[Saved entries]
+--
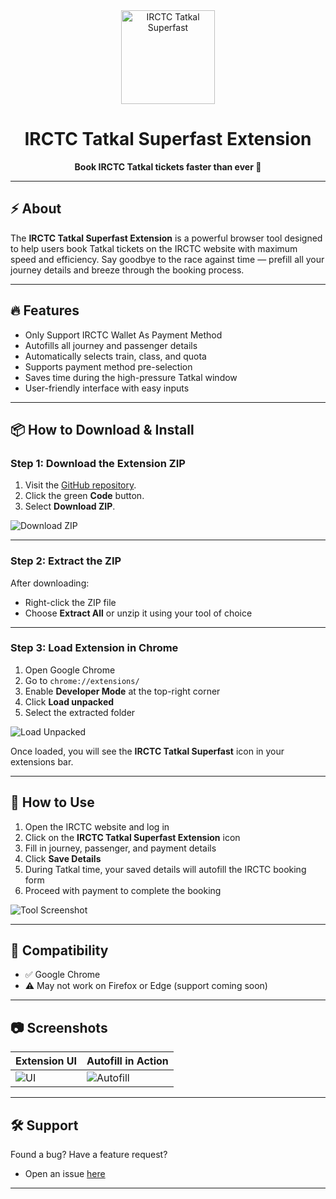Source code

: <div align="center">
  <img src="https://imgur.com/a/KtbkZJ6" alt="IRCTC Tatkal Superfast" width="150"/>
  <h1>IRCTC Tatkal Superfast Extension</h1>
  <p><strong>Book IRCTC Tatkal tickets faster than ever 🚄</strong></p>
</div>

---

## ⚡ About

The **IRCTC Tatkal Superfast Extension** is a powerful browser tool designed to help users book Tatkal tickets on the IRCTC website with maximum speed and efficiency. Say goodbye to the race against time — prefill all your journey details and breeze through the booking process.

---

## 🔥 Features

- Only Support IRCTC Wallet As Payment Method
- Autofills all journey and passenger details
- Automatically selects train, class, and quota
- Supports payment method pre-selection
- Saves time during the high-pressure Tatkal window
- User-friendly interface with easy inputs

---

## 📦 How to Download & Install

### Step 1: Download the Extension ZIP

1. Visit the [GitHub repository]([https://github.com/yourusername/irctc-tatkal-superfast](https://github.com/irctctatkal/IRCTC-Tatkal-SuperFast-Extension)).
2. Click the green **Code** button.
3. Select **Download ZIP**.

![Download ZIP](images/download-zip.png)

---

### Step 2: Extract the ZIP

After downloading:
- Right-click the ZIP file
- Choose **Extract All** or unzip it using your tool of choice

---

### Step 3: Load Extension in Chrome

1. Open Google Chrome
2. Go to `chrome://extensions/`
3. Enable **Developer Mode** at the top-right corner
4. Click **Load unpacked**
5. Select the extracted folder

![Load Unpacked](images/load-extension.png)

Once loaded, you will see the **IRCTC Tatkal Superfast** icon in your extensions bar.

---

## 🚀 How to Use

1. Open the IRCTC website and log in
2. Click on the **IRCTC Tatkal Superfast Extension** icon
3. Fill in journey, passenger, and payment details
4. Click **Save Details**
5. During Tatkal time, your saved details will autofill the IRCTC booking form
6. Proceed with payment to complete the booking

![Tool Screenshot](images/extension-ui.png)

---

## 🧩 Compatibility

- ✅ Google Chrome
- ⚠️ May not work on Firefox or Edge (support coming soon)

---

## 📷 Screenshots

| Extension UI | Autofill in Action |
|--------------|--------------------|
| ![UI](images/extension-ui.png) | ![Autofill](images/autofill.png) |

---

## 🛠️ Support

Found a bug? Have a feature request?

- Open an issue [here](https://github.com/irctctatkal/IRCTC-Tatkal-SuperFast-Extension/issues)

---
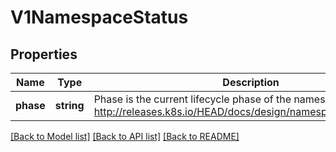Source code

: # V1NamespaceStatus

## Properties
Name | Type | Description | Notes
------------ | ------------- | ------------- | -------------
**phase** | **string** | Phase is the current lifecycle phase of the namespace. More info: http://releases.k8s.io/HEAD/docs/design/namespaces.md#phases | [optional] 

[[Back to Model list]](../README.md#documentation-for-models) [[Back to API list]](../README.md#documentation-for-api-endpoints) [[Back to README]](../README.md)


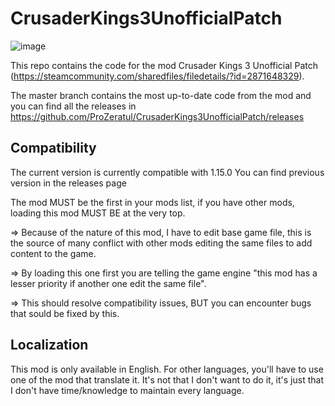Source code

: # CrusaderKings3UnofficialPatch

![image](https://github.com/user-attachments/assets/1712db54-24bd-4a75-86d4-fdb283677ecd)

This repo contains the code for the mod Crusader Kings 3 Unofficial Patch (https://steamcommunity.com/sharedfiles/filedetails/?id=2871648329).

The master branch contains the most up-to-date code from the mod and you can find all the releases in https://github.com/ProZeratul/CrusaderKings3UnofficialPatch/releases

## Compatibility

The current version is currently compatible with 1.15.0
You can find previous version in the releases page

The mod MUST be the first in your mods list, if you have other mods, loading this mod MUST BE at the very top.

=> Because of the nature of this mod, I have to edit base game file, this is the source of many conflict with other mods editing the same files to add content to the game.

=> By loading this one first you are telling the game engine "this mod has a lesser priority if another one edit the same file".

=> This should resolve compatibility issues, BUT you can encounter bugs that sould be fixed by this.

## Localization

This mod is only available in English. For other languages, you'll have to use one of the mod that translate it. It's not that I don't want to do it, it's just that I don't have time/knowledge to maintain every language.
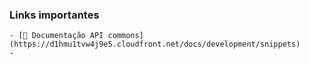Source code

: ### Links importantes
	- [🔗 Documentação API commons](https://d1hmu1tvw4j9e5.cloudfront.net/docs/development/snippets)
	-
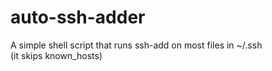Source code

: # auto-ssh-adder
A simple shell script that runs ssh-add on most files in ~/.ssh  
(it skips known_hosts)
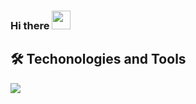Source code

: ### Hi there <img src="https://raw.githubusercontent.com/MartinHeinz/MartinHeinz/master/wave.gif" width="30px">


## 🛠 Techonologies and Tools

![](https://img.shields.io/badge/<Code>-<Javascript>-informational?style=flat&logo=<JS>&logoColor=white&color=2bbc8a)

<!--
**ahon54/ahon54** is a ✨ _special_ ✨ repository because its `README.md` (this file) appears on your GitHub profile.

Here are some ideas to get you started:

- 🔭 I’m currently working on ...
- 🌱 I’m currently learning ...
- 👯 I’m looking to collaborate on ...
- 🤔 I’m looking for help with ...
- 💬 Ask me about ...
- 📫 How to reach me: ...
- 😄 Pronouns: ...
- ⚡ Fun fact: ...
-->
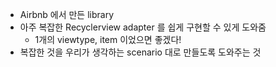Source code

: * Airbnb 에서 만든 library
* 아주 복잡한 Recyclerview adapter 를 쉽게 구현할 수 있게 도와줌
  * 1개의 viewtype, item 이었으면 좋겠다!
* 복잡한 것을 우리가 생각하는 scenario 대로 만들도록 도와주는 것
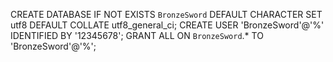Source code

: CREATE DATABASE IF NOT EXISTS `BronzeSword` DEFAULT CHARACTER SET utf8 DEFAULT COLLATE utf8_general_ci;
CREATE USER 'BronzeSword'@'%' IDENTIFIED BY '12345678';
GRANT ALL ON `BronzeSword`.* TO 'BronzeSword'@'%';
+--
(THE TASK) This exercise asks for an exact copy of the lines from the first one in the data through the line that contains "### Step 1: Download the Extension ZIP", pictures excluded.

(RESULT OF THE EXERCISE)
Source code

: <div align="center">
  <img src="https://imgur.com/a/KtbkZJ6" alt="IRCTC Tatkal Superfast" width="150"/>
  <h1>IRCTC Tatkal Superfast Extension</h1>
  <p><strong>Book IRCTC Tatkal tickets faster than ever 🚄</strong></p>
</div>

---

## ⚡ About

The **IRCTC Tatkal Superfast Extension** is a powerful browser tool designed to help users book Tatkal tickets on the IRCTC website with maximum speed and efficiency. Say goodbye to the race against time — prefill all your journey details and breeze through the booking process.

---

## 🔥 Features

- Only Support IRCTC Wallet As Payment Method
- Autofills all journey and passenger details
- Automatically selects train, class, and quota
- Supports payment method pre-selection
- Saves time during the high-pressure Tatkal window
- User-friendly interface with easy inputs

---

## 📦 How to Download & Install

### Step 1: Download the Extension ZIP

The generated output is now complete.